==== Material supplied

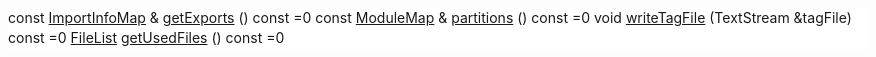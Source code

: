 <tr class="doxyMemberIndexItem">
<td class="doxyMemberIndexItemType" align="left" valign="top">const <a href="/web-doxygen/docs/api/files/src/moduledef-h/#ad2e25aa6a36e0c0605e01d8df04203a6">ImportInfoMap</a> &amp;</td>
<td class="doxyMemberIndexItemName" align="left" valign="top"><a href="#ad4544f603eb8890d545250d45406ae85">getExports</a> () const =0</td>
</tr>
<tr class="doxyMemberIndexDescription">
<td class="doxyMemberIndexDescriptionLeft"></td>
<td class="doxyMemberIndexDescriptionRight">
</td>
</tr>
<tr class="doxyMemberIndexSeparator">
<td class="doxyMemberIndexSeparator" colspan="2"></td>
</tr>

<tr class="doxyMemberIndexItem">
<td class="doxyMemberIndexItemType" align="left" valign="top">const <a href="/web-doxygen/docs/api/files/src/moduledef-h/#a2f3a0410bbdf86a1d5d0071667395ac1">ModuleMap</a> &amp;</td>
<td class="doxyMemberIndexItemName" align="left" valign="top"><a href="#a76e79082a9b20245851ecbb0fa7ba394">partitions</a> () const =0</td>
</tr>
<tr class="doxyMemberIndexDescription">
<td class="doxyMemberIndexDescriptionLeft"></td>
<td class="doxyMemberIndexDescriptionRight">
</td>
</tr>
<tr class="doxyMemberIndexSeparator">
<td class="doxyMemberIndexSeparator" colspan="2"></td>
</tr>

<tr class="doxyMemberIndexItem">
<td class="doxyMemberIndexItemType" align="left" valign="top">void</td>
<td class="doxyMemberIndexItemName" align="left" valign="top"><a href="#af5c4c80fbac9be1a16e4d081eeea2497">writeTagFile</a> (TextStream &amp;tagFile) const =0</td>
</tr>
<tr class="doxyMemberIndexDescription">
<td class="doxyMemberIndexDescriptionLeft"></td>
<td class="doxyMemberIndexDescriptionRight">
</td>
</tr>
<tr class="doxyMemberIndexSeparator">
<td class="doxyMemberIndexSeparator" colspan="2"></td>
</tr>

<tr class="doxyMemberIndexItem">
<td class="doxyMemberIndexItemType" align="left" valign="top"><a href="/web-doxygen/docs/api/classes/filelist">FileList</a></td>
<td class="doxyMemberIndexItemName" align="left" valign="top"><a href="#ac88969f1e19df5e0444bcef41af2ed79">getUsedFiles</a> () const =0</td>
</tr>
<tr class="doxyMemberIndexDescription">
<td class="doxyMemberIndexDescriptionLeft"></td>
<td class="doxyMemberIndexDescriptionRight">
</td>
</tr>
<tr class="doxyMemberIndexSeparator">
<td class="doxyMemberIndexSeparator" colspan="2"></td>
</tr>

========

## What the task asks
Retype the entries above word for word, minus any images.

## Exercise solution
Source code

: <tr class="doxyMemberIndexItem">
<td class="doxyMemberIndexItemType" align="left" valign="top">const <a href="/web-doxygen/docs/api/files/src/moduledef-h/#ad2e25aa6a36e0c0605e01d8df04203a6">ImportInfoMap</a> &amp;</td>
<td class="doxyMemberIndexItemName" align="left" valign="top"><a href="#ad4544f603eb8890d545250d45406ae85">getExports</a> () const =0</td>
</tr>
<tr class="doxyMemberIndexDescription">
<td class="doxyMemberIndexDescriptionLeft"></td>
<td class="doxyMemberIndexDescriptionRight">
</td>
</tr>
<tr class="doxyMemberIndexSeparator">
<td class="doxyMemberIndexSeparator" colspan="2"></td>
</tr>

<tr class="doxyMemberIndexItem">
<td class="doxyMemberIndexItemType" align="left" valign="top">const <a href="/web-doxygen/docs/api/files/src/moduledef-h/#a2f3a0410bbdf86a1d5d0071667395ac1">ModuleMap</a> &amp;</td>
<td class="doxyMemberIndexItemName" align="left" valign="top"><a href="#a76e79082a9b20245851ecbb0fa7ba394">partitions</a> () const =0</td>
</tr>
<tr class="doxyMemberIndexDescription">
<td class="doxyMemberIndexDescriptionLeft"></td>
<td class="doxyMemberIndexDescriptionRight">
</td>
</tr>
<tr class="doxyMemberIndexSeparator">
<td class="doxyMemberIndexSeparator" colspan="2"></td>
</tr>

<tr class="doxyMemberIndexItem">
<td class="doxyMemberIndexItemType" align="left" valign="top">void</td>
<td class="doxyMemberIndexItemName" align="left" valign="top"><a href="#af5c4c80fbac9be1a16e4d081eeea2497">writeTagFile</a> (TextStream &amp;tagFile) const =0</td>
</tr>
<tr class="doxyMemberIndexDescription">
<td class="doxyMemberIndexDescriptionLeft"></td>
<td class="doxyMemberIndexDescriptionRight">
</td>
</tr>
<tr class="doxyMemberIndexSeparator">
<td class="doxyMemberIndexSeparator" colspan="2"></td>
</tr>

<tr class="doxyMemberIndexItem">
<td class="doxyMemberIndexItemType" align="left" valign="top"><a href="/web-doxygen/docs/api/classes/filelist">FileList</a></td>
<td class="doxyMemberIndexItemName" align="left" valign="top"><a href="#ac88969f1e19df5e0444bcef41af2ed79">getUsedFiles</a> () const =0</td>
</tr>
<tr class="doxyMemberIndexDescription">
<td class="doxyMemberIndexDescriptionLeft"></td>
<td class="doxyMemberIndexDescriptionRight">
</td>
</tr>
<tr class="doxyMemberIndexSeparator">
<td class="doxyMemberIndexSeparator" colspan="2"></td>
</tr>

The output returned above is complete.